I don’t typically tackle social and political issues in my blog. I prefer to focus on the splendor of love, family, community, nature, and serendipity that runs through our lives.
But over the past weeks and months–years, really–I’ve been ruminating over what it feels like to live in the heaviness and post-Covid-social-upheaval of the United States in 2024.
Even though I am in good health and am fortunate to have the companionship of my husband and a cozy home, I often feel a gnawing, low-level anxiety.
I attribute this to worry. What will happen to disenfranchised members of our community–non-white immigrants, people of color, minority women, all women, all children, elderly people, trans people, gay people (like me), etc.–who would be especially vulnerable if our past president (the one just found guilty on thirty-four felony counts by a jury of his peers) should be elected in November?
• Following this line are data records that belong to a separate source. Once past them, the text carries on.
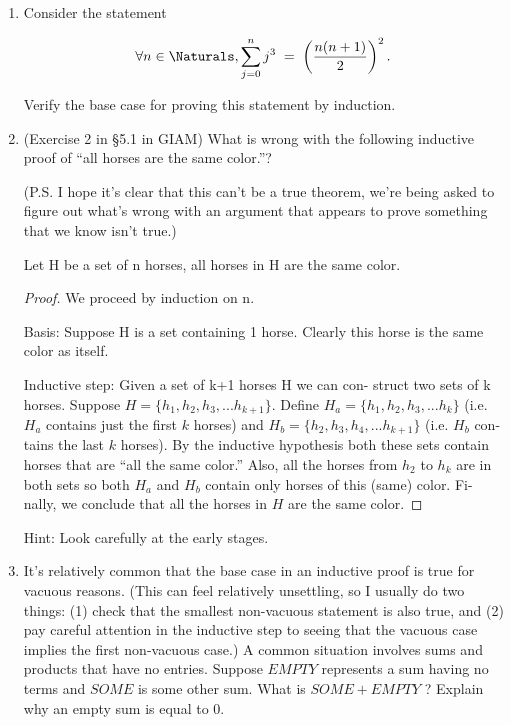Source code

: \documentclass{amsart}
\begin{document}
\begin{enumerate}
\begin{enumerate}
\vfill

\end{enumerate}

\item Consider the statement

\[ \forall n \in \Naturals, \sum_{j=0}^{n} j^3 \; = \; \left( \frac{n(n + 1)}{2} \right)^2. \]

Verify the base case for proving this statement by induction.

\vfill


\newpage

\item (Exercise 2 in \S 5.1 in GIAM) What is wrong with the following
inductive proof of ``all horses are the same color.''?

(P.S. I hope it’s clear that this can’t be a true theorem, we’re
being asked to figure out what’s wrong with an argument that
appears to prove something that we know isn’t true.)

\begin{thm*}
 Let H be a set of n horses, all horses in H are the
same color.
\end{thm*}

\begin{proof}
We proceed by induction on n.

Basis: \newline
Suppose H is a set containing 1 horse. Clearly
this horse is the same color as itself.

Inductive step: \newline
Given a set of k+1 horses H we can con-
struct two sets of k horses. Suppose $H = \{h_1 , h_2 , h_3 , . . . h_{k+1} \}$.
Define $H_a = \{h_1 , h_2 , h_3 , . . . h_{k} \}$ (i.e. $H_a$ contains just the
first $k$ horses) and $H_b = \{h_2 , h_3 , h_4 , . . . h_{k+1} \}$ (i.e. $H_b$ con-
tains the last $k$ horses). By the inductive hypothesis both
these sets contain horses that are “all the same color.”
Also, all the horses from $h_2$ to $h_k$ are in both sets so both
$H_a$ and $H_b$ contain only horses of this (same) color. Fi-
nally, we conclude that all the horses in $H$ are the same
color.
\end{proof}


Hint: Look carefully at the early stages.

\vfill

\newpage

\item It’s relatively common that the base case in an inductive proof is
true for vacuous reasons. (This can feel relatively unsettling, so
I usually do two things: (1) check that the smallest non-vacuous
statement is also true, and (2) pay careful attention in the inductive
step to seeing that the vacuous case implies the first non-vacuous
case.) A common situation involves sums and products that have
no entries. Suppose $EMPTY$ represents a sum having no terms
and $SOME$ is some other sum. What is $SOME + EMPTY$ ?
Explain why an empty sum is equal to 0.


\end{enumerate}
\end{document}
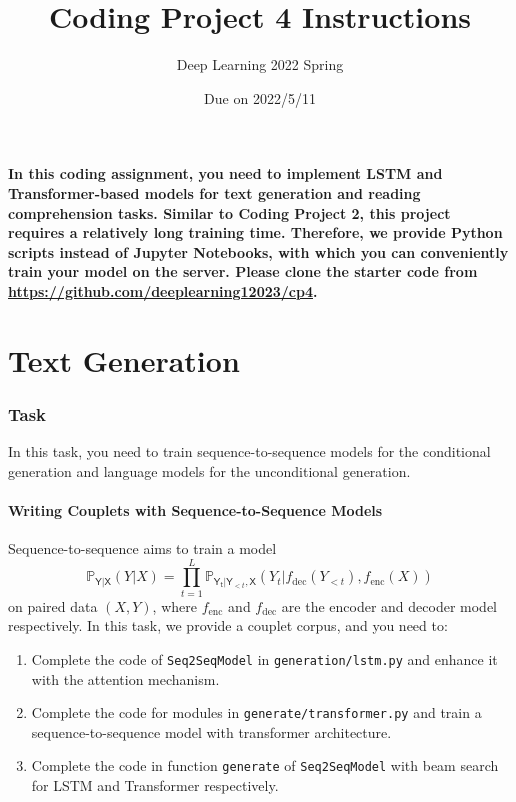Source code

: \documentclass{article}
\title{Coding Project 4 Instructions}
\author{Deep Learning 2022 Spring}
\date{Due on 2022/5/11}
\newcommand{\rv}[1]{\mathsf{#1}}
\begin{document}
\maketitle

\noindent\textbf{
In this coding assignment, you need to implement LSTM and Transformer-based models for text generation and reading comprehension tasks. Similar to Coding Project 2, this project requires a relatively long training time. Therefore, we provide Python scripts instead of Jupyter Notebooks, with which you can conveniently train your model on the server. Please clone the starter code from
\url{https://github.com/deeplearning12023/cp4}.
}

\part{Text Generation}

\section{Task}

In this task, you need to train sequence-to-sequence models for the conditional generation and language models for the unconditional generation.

\subsection{Writing Couplets with Sequence-to-Sequence Models}
Sequence-to-sequence aims to train a model
\begin{equation*}
    \mathbb{P}_{\rv{Y}|\rv{X}}(Y|X)=\prod_{t=1}^L \mathbb{P}_{\rv{Y_t}|\rv{Y}_{<t},\rv{X}}
    (Y_t|f_\textrm{dec}(Y_{<t}),f_\textrm{enc}(X))
\end{equation*}
on paired data $(X,Y)$, where $f_\textrm{enc}$ and $f_\textrm{dec}$ are the encoder and decoder model respectively. In this task, we provide a couplet corpus, and you need to:
\begin{enumerate}
    \item Complete the code of \texttt{Seq2SeqModel} in \texttt{generation/lstm.py} and enhance it with the attention mechanism.
    \item
    Complete the code for modules in \texttt{generate/transformer.py} and train a sequence-to-sequence model with transformer architecture.
    \item
    Complete the code in function \texttt{generate} of \texttt{Seq2SeqModel} with beam search for LSTM and Transformer respectively.
\end{enumerate}
\end{document}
I should tell you this blogpost isn’t intended to sway your opinion. I don’t think that is possible. I can’t imagine any American being undecided–not in this us-versus-them world exacerbated by lies and constant media attention.
Yes, I will vote for Joe Biden. It’s pretty simple for me. I’m not naive. Of course, he’s made mistakes, but he’s done a lot of good for our country economically and otherwise. I see him as a decent man–the only decent man whose name will appear on the 2024 Presidential ballot. I think he has the best interests of Americans in mind and sees the presidency as a job designed to serve the people, not his personal agendas.
If you feel differently, you are entitled to that. Just know that the democratic values and rule of law that generations of American men and women have fought for will be flushed down the toilet if enough people in swing states like Arizona vote for the other guy. I won’t include his name here.
Why did I choose to write about this today? Because I suddenly have greater clarity concerning all of the weight, which I’ve been carrying around concerning the potential loss of a safe haven–something all of us are entitled to.
The remarkable thing is my clarity came from an incident outside my front door on Sunday morning … an incident involving a feral animal Tom and I have come to love.
If you follow my blog, you know I’m talking about Poly. For the past three years, on many mornings she has appeared at our front door. Poly lives a reckless life, but at the very least is the beneficiary of food on the cool tile of our entryway (and probably others).
Her visits are a brief escape from the heat of the Sonoran Desert. Maybe her visits are also an escape for Tom and me to leave behind the worries of the world, which I’ve outlined above.
Recently, Poly has moved closer to us. Winding her way around our ankles. Sleeping in our wicker chairs. She has even decided to sleep outside on the gravel underneath our loveseat on occasion… before she moves on to explore other places, porches, and hideaways. Such is the life of a lovable, but forever-feral feline.
Anyway, on Sunday morning one of our neighbors (someone we care about who owns a sweet dog) happened to approach our front door at the same time Poly was eating with our door ajar. Normally, the dog is on a leash, but she wasn’t yesterday–though she should have been.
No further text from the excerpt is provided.